Collected data
--------------------
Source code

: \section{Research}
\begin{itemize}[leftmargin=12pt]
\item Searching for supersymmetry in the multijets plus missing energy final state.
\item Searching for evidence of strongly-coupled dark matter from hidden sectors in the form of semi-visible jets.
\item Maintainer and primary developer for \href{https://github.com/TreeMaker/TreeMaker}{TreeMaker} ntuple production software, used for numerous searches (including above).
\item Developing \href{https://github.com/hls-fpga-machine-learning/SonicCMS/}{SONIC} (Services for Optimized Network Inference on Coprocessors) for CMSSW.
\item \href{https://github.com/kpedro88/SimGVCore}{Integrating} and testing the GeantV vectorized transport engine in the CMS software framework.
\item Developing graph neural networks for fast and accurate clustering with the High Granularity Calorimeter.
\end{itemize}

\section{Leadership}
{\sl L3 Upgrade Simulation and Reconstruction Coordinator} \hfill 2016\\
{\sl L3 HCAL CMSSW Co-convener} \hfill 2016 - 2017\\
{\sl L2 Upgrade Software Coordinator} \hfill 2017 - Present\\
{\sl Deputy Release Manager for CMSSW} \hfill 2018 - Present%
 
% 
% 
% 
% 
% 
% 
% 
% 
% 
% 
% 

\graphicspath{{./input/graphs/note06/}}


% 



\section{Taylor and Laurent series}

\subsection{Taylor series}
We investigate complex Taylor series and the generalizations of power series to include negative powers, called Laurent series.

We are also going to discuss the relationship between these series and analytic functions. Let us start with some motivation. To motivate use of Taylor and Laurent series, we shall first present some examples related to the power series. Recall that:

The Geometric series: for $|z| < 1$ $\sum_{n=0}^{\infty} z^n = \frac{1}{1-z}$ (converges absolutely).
--------------------
### Your objective
Every record above must be printed again exactly.

### Written solution
Source code

: \section{Research}
\begin{itemize}[leftmargin=12pt]
\item Searching for supersymmetry in the multijets plus missing energy final state.
\item Searching for evidence of strongly-coupled dark matter from hidden sectors in the form of semi-visible jets.
\item Maintainer and primary developer for \href{https://github.com/TreeMaker/TreeMaker}{TreeMaker} ntuple production software, used for numerous searches (including above).
\item Developing \href{https://github.com/hls-fpga-machine-learning/SonicCMS/}{SONIC} (Services for Optimized Network Inference on Coprocessors) for CMSSW.
\item \href{https://github.com/kpedro88/SimGVCore}{Integrating} and testing the GeantV vectorized transport engine in the CMS software framework.
\item Developing graph neural networks for fast and accurate clustering with the High Granularity Calorimeter.
\end{itemize}

\section{Leadership}
{\sl L3 Upgrade Simulation and Reconstruction Coordinator} \hfill 2016\\
{\sl L3 HCAL CMSSW Co-convener} \hfill 2016 - 2017\\
{\sl L2 Upgrade Software Coordinator} \hfill 2017 - Present\\
{\sl Deputy Release Manager for CMSSW} \hfill 2018 - Present%
 
% 
% 
% 
% 
% 
% 
% 
% 
% 
% 
% 

\graphicspath{{./input/graphs/note06/}}


% 



\section{Taylor and Laurent series}

\subsection{Taylor series}
We investigate complex Taylor series and the generalizations of power series to include negative powers, called Laurent series.

We are also going to discuss the relationship between these series and analytic functions. Let us start with some motivation. To motivate use of Taylor and Laurent series, we shall first present some examples related to the power series. Recall that:

The Geometric series: for $|z| < 1$ $\sum_{n=0}^{\infty} z^n = \frac{1}{1-z}$ (converges absolutely).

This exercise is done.